高階良子「ふしぎな森のマンドラゴラ」(1985年5月30日初版発行)

 収録作品

・「ふしぎな森のマンドラゴラ」(「レッツBONITA」掲載)
「かおりは、恋人の康彦を出産を理由に別の女にとられ、トランシルバニア地方へ失恋旅行に出かける。
 そこは五月祭でにぎわっており、どんな願望でも叶うと言う、伝説のマンドラゴラを耳にする。

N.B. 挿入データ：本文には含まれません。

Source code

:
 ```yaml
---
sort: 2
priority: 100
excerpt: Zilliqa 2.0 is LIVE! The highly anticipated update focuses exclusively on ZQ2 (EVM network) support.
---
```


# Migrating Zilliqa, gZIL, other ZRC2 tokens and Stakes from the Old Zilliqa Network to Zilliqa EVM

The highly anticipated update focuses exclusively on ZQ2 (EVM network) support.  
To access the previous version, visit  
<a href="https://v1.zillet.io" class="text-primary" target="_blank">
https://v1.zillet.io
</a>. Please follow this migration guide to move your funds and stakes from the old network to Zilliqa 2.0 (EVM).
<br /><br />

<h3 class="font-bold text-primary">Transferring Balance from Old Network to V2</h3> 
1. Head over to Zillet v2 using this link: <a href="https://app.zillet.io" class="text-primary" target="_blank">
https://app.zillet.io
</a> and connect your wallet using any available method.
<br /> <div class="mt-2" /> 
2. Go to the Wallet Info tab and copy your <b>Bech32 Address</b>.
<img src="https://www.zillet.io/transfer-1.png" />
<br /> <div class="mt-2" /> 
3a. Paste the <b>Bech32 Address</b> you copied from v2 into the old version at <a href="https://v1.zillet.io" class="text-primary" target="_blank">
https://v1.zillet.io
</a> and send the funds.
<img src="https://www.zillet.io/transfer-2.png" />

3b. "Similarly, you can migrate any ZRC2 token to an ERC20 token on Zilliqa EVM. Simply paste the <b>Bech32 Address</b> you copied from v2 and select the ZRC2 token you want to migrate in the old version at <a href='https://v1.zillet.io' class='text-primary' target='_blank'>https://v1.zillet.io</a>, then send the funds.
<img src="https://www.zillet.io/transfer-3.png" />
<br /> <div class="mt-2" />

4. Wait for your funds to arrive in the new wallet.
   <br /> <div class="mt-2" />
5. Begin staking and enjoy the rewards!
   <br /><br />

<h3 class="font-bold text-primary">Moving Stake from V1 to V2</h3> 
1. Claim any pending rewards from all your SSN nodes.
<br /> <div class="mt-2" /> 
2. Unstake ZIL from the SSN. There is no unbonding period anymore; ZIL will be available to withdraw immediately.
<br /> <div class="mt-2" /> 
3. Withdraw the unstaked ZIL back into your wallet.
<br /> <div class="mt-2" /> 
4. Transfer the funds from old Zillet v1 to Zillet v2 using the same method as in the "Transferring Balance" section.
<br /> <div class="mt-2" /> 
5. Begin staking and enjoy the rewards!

 それを手に入れれば、恋人を取り戻せるのに…と思いつつ、彼女は森に分け入り、気が付くと、迷い込んでいた。
 そこで、彼女はガイア(大地神)へのサバトに遭遇し、生贄にされそうになる。
 しかし、彼女の強い願望により、彼女はガイアを身内に取り込む。
 彼女は森の外れで発見されるが、帰国後、康彦の妻が急死し、彼が彼女のもとに戻ってくる。

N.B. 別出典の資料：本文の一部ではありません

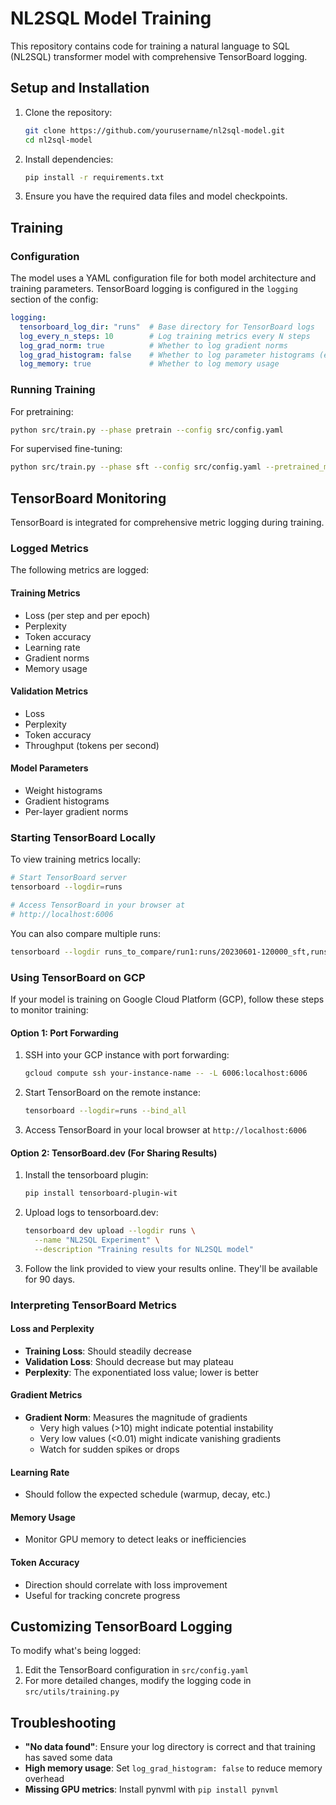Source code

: # NL2SQL Model Training

This repository contains code for training a natural language to SQL (NL2SQL) transformer model with comprehensive TensorBoard logging.

## Setup and Installation

1. Clone the repository:
   ```bash
   git clone https://github.com/yourusername/nl2sql-model.git
   cd nl2sql-model
   ```

2. Install dependencies:
   ```bash
   pip install -r requirements.txt
   ```

3. Ensure you have the required data files and model checkpoints.

## Training

### Configuration

The model uses a YAML configuration file for both model architecture and training parameters. TensorBoard logging is configured in the `logging` section of the config:

```yaml
logging:
  tensorboard_log_dir: "runs"  # Base directory for TensorBoard logs
  log_every_n_steps: 10        # Log training metrics every N steps
  log_grad_norm: true          # Whether to log gradient norms
  log_grad_histogram: false    # Whether to log parameter histograms (expensive)
  log_memory: true             # Whether to log memory usage
```

### Running Training

For pretraining:
```bash
python src/train.py --phase pretrain --config src/config.yaml
```

For supervised fine-tuning:
```bash
python src/train.py --phase sft --config src/config.yaml --pretrained_model path/to/pretrained_model.pt
```

## TensorBoard Monitoring

TensorBoard is integrated for comprehensive metric logging during training.

### Logged Metrics

The following metrics are logged:

#### Training Metrics
- Loss (per step and per epoch)
- Perplexity
- Token accuracy
- Learning rate
- Gradient norms
- Memory usage

#### Validation Metrics
- Loss
- Perplexity
- Token accuracy
- Throughput (tokens per second)

#### Model Parameters
- Weight histograms
- Gradient histograms
- Per-layer gradient norms

### Starting TensorBoard Locally

To view training metrics locally:

```bash
# Start TensorBoard server
tensorboard --logdir=runs

# Access TensorBoard in your browser at
# http://localhost:6006
```

You can also compare multiple runs:

```bash
tensorboard --logdir runs_to_compare/run1:runs/20230601-120000_sft,runs_to_compare/run2:runs/20230602-130000_sft
```

### Using TensorBoard on GCP

If your model is training on Google Cloud Platform (GCP), follow these steps to monitor training:

#### Option 1: Port Forwarding
1. SSH into your GCP instance with port forwarding:
   ```bash
   gcloud compute ssh your-instance-name -- -L 6006:localhost:6006
   ```

2. Start TensorBoard on the remote instance:
   ```bash
   tensorboard --logdir=runs --bind_all
   ```

3. Access TensorBoard in your local browser at `http://localhost:6006`

#### Option 2: TensorBoard.dev (For Sharing Results)
1. Install the tensorboard plugin:
   ```bash
   pip install tensorboard-plugin-wit
   ```

2. Upload logs to tensorboard.dev:
   ```bash
   tensorboard dev upload --logdir runs \
     --name "NL2SQL Experiment" \
     --description "Training results for NL2SQL model"
   ```

3. Follow the link provided to view your results online. They'll be available for 90 days.

### Interpreting TensorBoard Metrics

#### Loss and Perplexity
- **Training Loss**: Should steadily decrease
- **Validation Loss**: Should decrease but may plateau
- **Perplexity**: The exponentiated loss value; lower is better

#### Gradient Metrics
- **Gradient Norm**: Measures the magnitude of gradients
  - Very high values (>10) might indicate potential instability
  - Very low values (<0.01) might indicate vanishing gradients
  - Watch for sudden spikes or drops

#### Learning Rate
- Should follow the expected schedule (warmup, decay, etc.)

#### Memory Usage
- Monitor GPU memory to detect leaks or inefficiencies

#### Token Accuracy
- Direction should correlate with loss improvement
- Useful for tracking concrete progress

## Customizing TensorBoard Logging

To modify what's being logged:

1. Edit the TensorBoard configuration in `src/config.yaml`
2. For more detailed changes, modify the logging code in `src/utils/training.py`

## Troubleshooting

- **"No data found"**: Ensure your log directory is correct and that training has saved some data
- **High memory usage**: Set `log_grad_histogram: false` to reduce memory overhead
- **Missing GPU metrics**: Install pynvml with `pip install pynvml`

 また、彼女は妊娠を知るが、妊娠は二か月前のトランシルバニアに旅行中であった。
 十カ月後の五月、かおりは女児を出産し、メイと名付ける。
 メイは不思議な赤ん坊で、ある時、かおりはメイが植物の精気を吸い取るのを目にし、メイがガイアだと知る。
 彼女はメイを恐れ、彼女に惚れている勤め先の坂崎にメイを押し付ける。
 時が流れ、那須の山地。
 並木洋一という少年が父、祖父母と山荘を訪れる。
 森を訪れた彼は、大地にうつぶせに寝そべっている少女に出会う。
 メイと名乗る少女は、植物から取り出した生命のエキスで彼の怪我を治し、彼は彼女を「森の精」だと思う。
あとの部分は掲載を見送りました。